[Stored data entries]

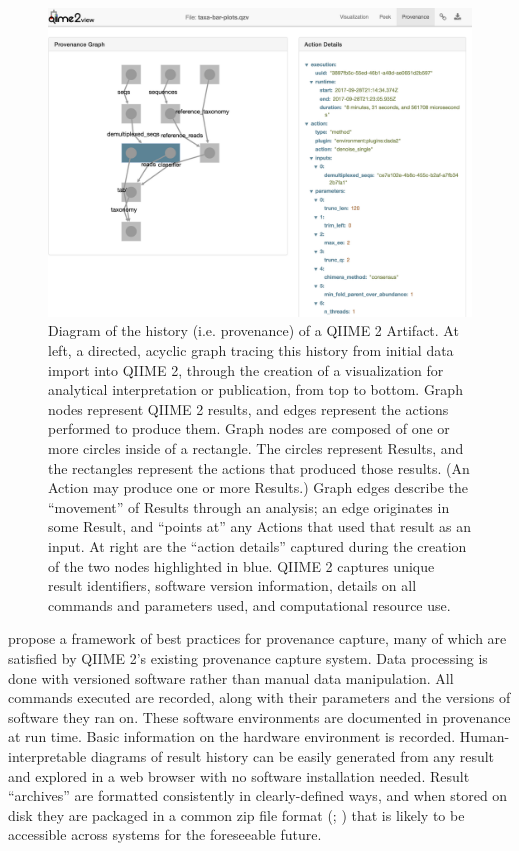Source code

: \begin{figure}[htp]
\centering
\includegraphics[width=\textwidth]{figures/provenance_graph.png}
\caption[Diagram of the history (provenance) of a QIIME 2 Artifact]%
{Diagram of the history (i.e. provenance) of a QIIME 2 Artifact. At left, a
directed, acyclic graph tracing this history from initial data import into QIIME
2, through the creation of a visualization for analytical interpretation or
publication, from top to bottom. Graph nodes represent QIIME 2 results, and
edges represent the actions performed to produce them. Graph nodes are composed
of one or more circles inside of a rectangle. The circles represent Results, and
the rectangles represent the actions that produced those results. (An Action may
produce one or more Results.) Graph edges describe the “movement” of Results
through an analysis; an edge originates in some Result, and “points at” any
Actions that used that result as an input. At right are the “action details”
captured during the creation of the two nodes highlighted in blue. QIIME 2
captures unique result identifiers, software version information, details on all
commands and parameters used, and computational resource use.}
\label{fig:provenance_graph}
\end{figure}

\textcite{khan_sharing_2019} propose a framework of best practices for provenance capture,
many of which are satisfied by QIIME 2’s existing provenance capture system.
Data processing is done with versioned software rather than manual data
manipulation. All commands executed are recorded, along with their parameters
and the versions of software they ran on. These software environments are
documented in provenance at run time. Basic information
on the hardware environment is recorded. Human-interpretable diagrams of result
history can be easily generated from any result and explored in a web browser
with no software installation needed. Result “archives” are formatted
consistently in clearly-defined ways, and when stored on disk they are packaged
in a common zip file format (\cite{noauthor_appnote_2020}; \cite{iso_isoiec_2015})
that is likely to be accessible across systems for the foreseeable future.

Work to be completed
Number of lines above holding "used"? Give that number alone.

Task result
2